EPA Unions Call for Nationwide Moratorium on
Fluoridation, Congressional Hearing on Adverse Effects,
Youth Cancer Cover Up Provided by New
York State Coalition Opposed to Fluoridation
August 25, 2005
Eleven EPA employee unions representing over 7000
environmental and public health professionals of the Civil
Service have called for a moratorium on drinking water
fluoridation programs across the country, and have asked EPA
management to recognize fluoride as posing a serious risk of
causing cancer in people. The unions acted following
revelations of an apparent cover-up of evidence from Harvard
School of Dental Medicine linking fluoridation with elevated
risk of a fatal bone cancer in young boys.
The unions sent letters to key Congressional committees asking
Congress to legislate a moratorium pending a review of all the
science on the risks and benefits of fluoridation. The letters
cited the weight of evidence supporting a classification of
fluoride as a likely human carcinogen, which includes other
epidemiology results similar to those in the Harvard study,
animal studies, and biological reasons why fluoride can
reasonably be expected to cause the bone cancer – osteosarcoma
– seen in young boys and test animals. The unions also pointed
out recent work by Richard Maas of the Environmental Quality
Institute, University of North Carolina that links increases
in lead levels in drinking water systems to use of
silicofluoride fluoridating agents with chloramines
disinfectant.
The letter to EPA Administrator Stephen Johnson asked him to
issue a public warning in the form of an advanced notice of
proposed rulemaking setting the health-based drinking water
standard for fluoride at zero, as it is for all known or
probable human carcinogens, pending a recommendation from a
National Academy of Sciences’ National Research Council
committee. That committee’s work is not expected to be done
before 2006.
The unions also asked Congress and EPA’s enforcement office,
or the Department of Justice, to look into reasons why the
Harvard study director, Chester Douglass, failed to report the
seven-fold increased risk seen in the work he oversaw, and
instead wrote to the National Institute of Environmental
Health Sciences, the federal agency that funded the Harvard
study, saying there was no link between fluoridation and
osteosarcoma. Douglass sent the same negative report to the
National Research Council committee studying possible changes
in EPA’s drinking water standards for fluoride.

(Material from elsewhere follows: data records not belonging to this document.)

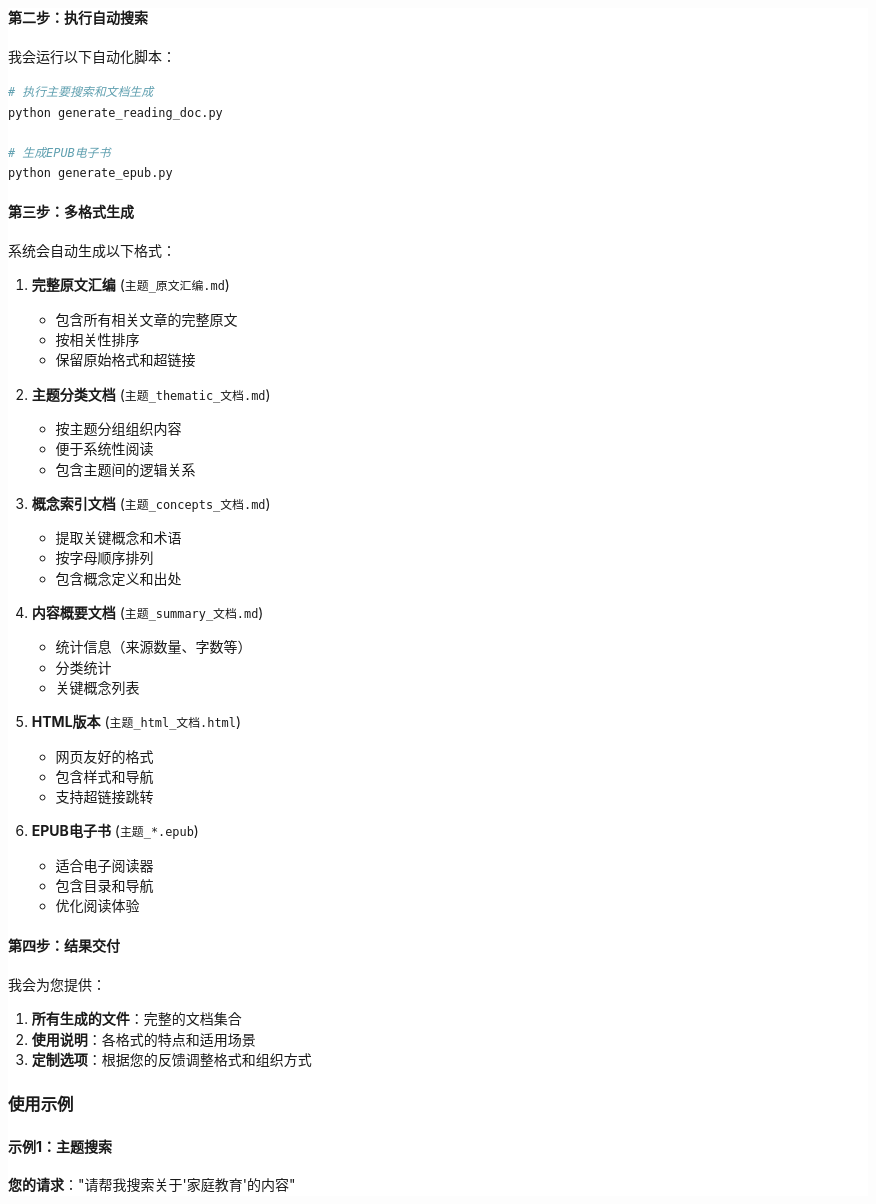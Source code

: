 #### 第二步：执行自动搜索
我会运行以下自动化脚本：

```bash
# 执行主要搜索和文档生成
python generate_reading_doc.py

# 生成EPUB电子书
python generate_epub.py
```

#### 第三步：多格式生成
系统会自动生成以下格式：

1. **完整原文汇编** (`主题_原文汇编.md`)
   - 包含所有相关文章的完整原文
   - 按相关性排序
   - 保留原始格式和超链接

2. **主题分类文档** (`主题_thematic_文档.md`)
   - 按主题分组组织内容
   - 便于系统性阅读
   - 包含主题间的逻辑关系

3. **概念索引文档** (`主题_concepts_文档.md`)
   - 提取关键概念和术语
   - 按字母顺序排列
   - 包含概念定义和出处

4. **内容概要文档** (`主题_summary_文档.md`)
   - 统计信息（来源数量、字数等）
   - 分类统计
   - 关键概念列表

5. **HTML版本** (`主题_html_文档.html`)
   - 网页友好的格式
   - 包含样式和导航
   - 支持超链接跳转

6. **EPUB电子书** (`主题_*.epub`)
   - 适合电子阅读器
   - 包含目录和导航
   - 优化阅读体验

#### 第四步：结果交付
我会为您提供：

1. **所有生成的文件**：完整的文档集合
2. **使用说明**：各格式的特点和适用场景
3. **定制选项**：根据您的反馈调整格式和组织方式

### 使用示例

#### 示例1：主题搜索
**您的请求**："请帮我搜索关于'家庭教育'的内容"
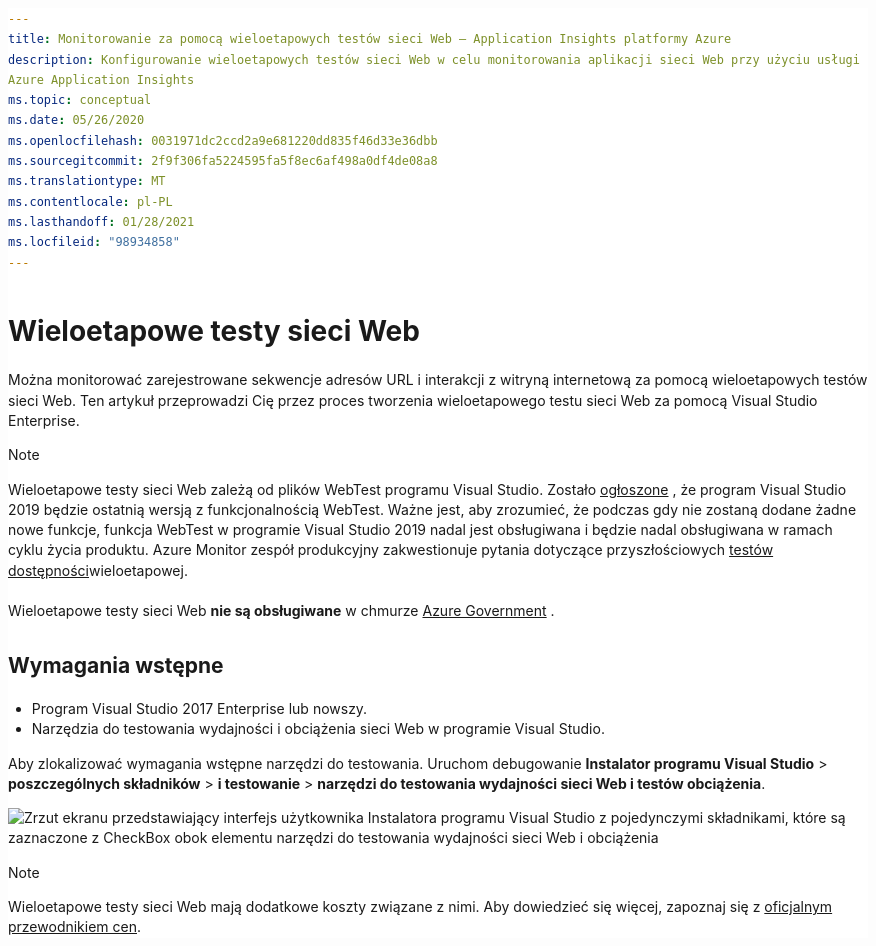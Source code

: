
 ```yaml
---
title: Monitorowanie za pomocą wieloetapowych testów sieci Web — Application Insights platformy Azure
description: Konfigurowanie wieloetapowych testów sieci Web w celu monitorowania aplikacji sieci Web przy użyciu usługi Azure Application Insights
ms.topic: conceptual
ms.date: 05/26/2020
ms.openlocfilehash: 0031971dc2ccd2a9e681220dd835f46d33e36dbb
ms.sourcegitcommit: 2f9f306fa5224595fa5f8ec6af498a0df4de08a8
ms.translationtype: MT
ms.contentlocale: pl-PL
ms.lasthandoff: 01/28/2021
ms.locfileid: "98934858"
---
```

# <a name="multi-step-web-tests"></a>Wieloetapowe testy sieci Web

Można monitorować zarejestrowane sekwencje adresów URL i interakcji z witryną internetową za pomocą wieloetapowych testów sieci Web. Ten artykuł przeprowadzi Cię przez proces tworzenia wieloetapowego testu sieci Web za pomocą Visual Studio Enterprise.

> [!NOTE]
> Wieloetapowe testy sieci Web zależą od plików WebTest programu Visual Studio. Zostało [ogłoszone](https://devblogs.microsoft.com/devops/cloud-based-load-testing-service-eol/) , że program Visual Studio 2019 będzie ostatnią wersją z funkcjonalnością WebTest. Ważne jest, aby zrozumieć, że podczas gdy nie zostaną dodane żadne nowe funkcje, funkcja WebTest w programie Visual Studio 2019 nadal jest obsługiwana i będzie nadal obsługiwana w ramach cyklu życia produktu. Azure Monitor zespół produkcyjny zakwestionuje pytania dotyczące przyszłościowych [testów dostępności](https://github.com/MicrosoftDocs/azure-docs/issues/26050#issuecomment-468814101)wieloetapowej.  
> </br>
> Wieloetapowe testy sieci Web **nie są obsługiwane** w chmurze [Azure Government](../../azure-government/index.yml) .


## <a name="pre-requisites"></a>Wymagania wstępne

* Program Visual Studio 2017 Enterprise lub nowszy.
* Narzędzia do testowania wydajności i obciążenia sieci Web w programie Visual Studio.

Aby zlokalizować wymagania wstępne narzędzi do testowania. Uruchom debugowanie **Instalator programu Visual Studio**  >  **poszczególnych składników**  >  **i testowanie**  >  **narzędzi do testowania wydajności sieci Web i testów obciążenia**.

![Zrzut ekranu przedstawiający interfejs użytkownika Instalatora programu Visual Studio z pojedynczymi składnikami, które są zaznaczone z CheckBox obok elementu narzędzi do testowania wydajności sieci Web i obciążenia](./media/availability-multistep/web-performance-load-testing.png)

> [!NOTE]
> Wieloetapowe testy sieci Web mają dodatkowe koszty związane z nimi. Aby dowiedzieć się więcej, zapoznaj się z [oficjalnym przewodnikiem cen](https://azure.microsoft.com/pricing/details/application-insights/).

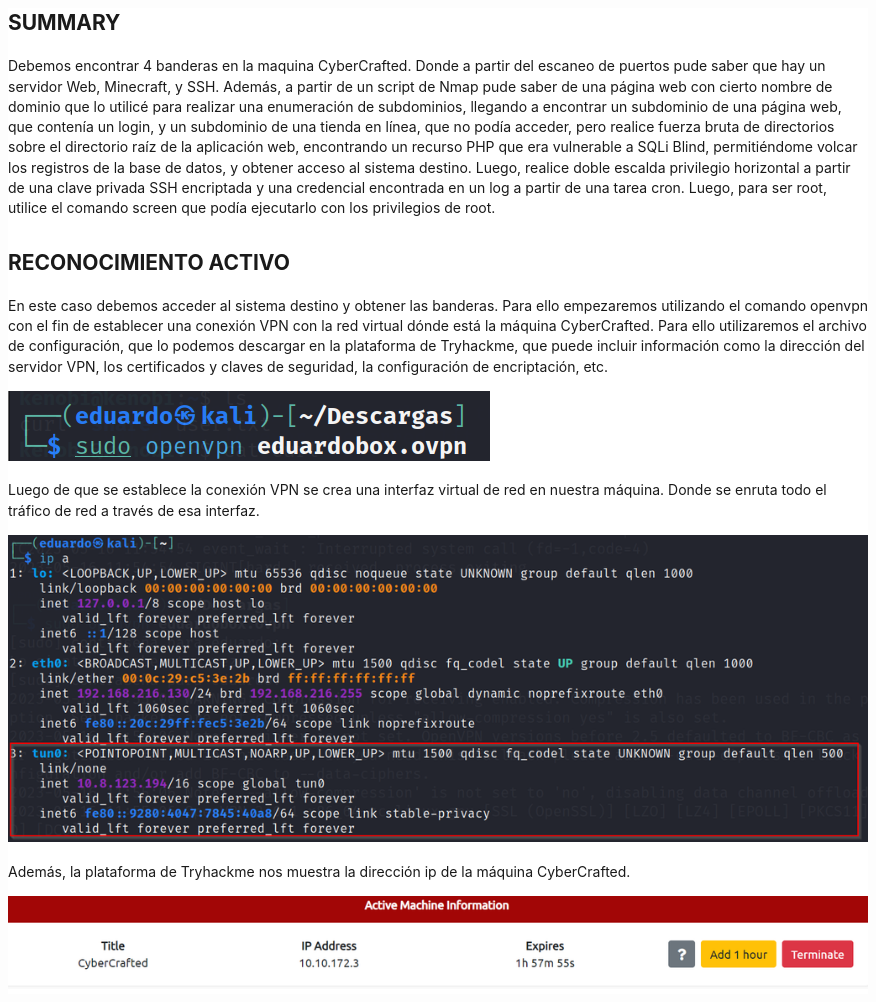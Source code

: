 ## SUMMARY

Debemos encontrar 4 banderas en la maquina CyberCrafted. Donde a partir del escaneo de puertos pude saber que hay un servidor Web, Minecraft, y SSH. Además, a partir de un script de Nmap pude saber de una página web con cierto nombre de dominio que lo utilicé para realizar una enumeración de subdominios, llegando a encontrar un subdominio de una página web, que contenía un login, y un subdominio de una tienda en línea, que no podía acceder, pero realice fuerza bruta de directorios sobre el directorio raíz de la aplicación web, encontrando un recurso PHP que era vulnerable a SQLi Blind, permitiéndome volcar los registros de la base de datos, y obtener acceso al sistema destino. Luego, realice doble escalda privilegio horizontal a partir de una clave privada SSH encriptada y una credencial encontrada en un log a partir de una tarea cron. Luego, para ser root, utilice el comando screen que podía ejecutarlo con los privilegios de root.

## RECONOCIMIENTO ACTIVO

En este caso debemos acceder al sistema destino y obtener las banderas. Para ello empezaremos utilizando el comando openvpn con el fin de establecer una conexión VPN con la red virtual dónde está la máquina CyberCrafted. Para ello utilizaremos el archivo de configuración, que lo podemos descargar en la plataforma de Tryhackme, que puede incluir información como la dirección del servidor VPN, los certificados y claves de seguridad, la configuración de encriptación, etc.

![](/assets/images/Cyber/image003.png)

Luego de que se establece la conexión VPN se crea una interfaz virtual de red en nuestra máquina. Donde se enruta todo el tráfico de red a través de esa interfaz.

![](/assets/images/Cyber/image004.png)

Además, la plataforma de Tryhackme nos muestra la dirección ip de la máquina CyberCrafted.

![](/assets/images/Cyber/image005.png)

The unions who signed the letters represent EPA employees from
across the nation, including laboratory scientists in Ohio,
Oklahoma, and Michigan, regulatory support scientists and
other workers at EPA headquarters in Washington, D.C. and
science and regulatory workers in Boston, New York,
Philadelphia, Atlanta, and San Francisco. They are affiliated
with the National Treasury Employees Union, the American
Federation of Government Employees, Engineers and Scientists
of California/International Federation of Professional and
Technical Engineers, and the National Association of
Government Employee/Service Employees International Union.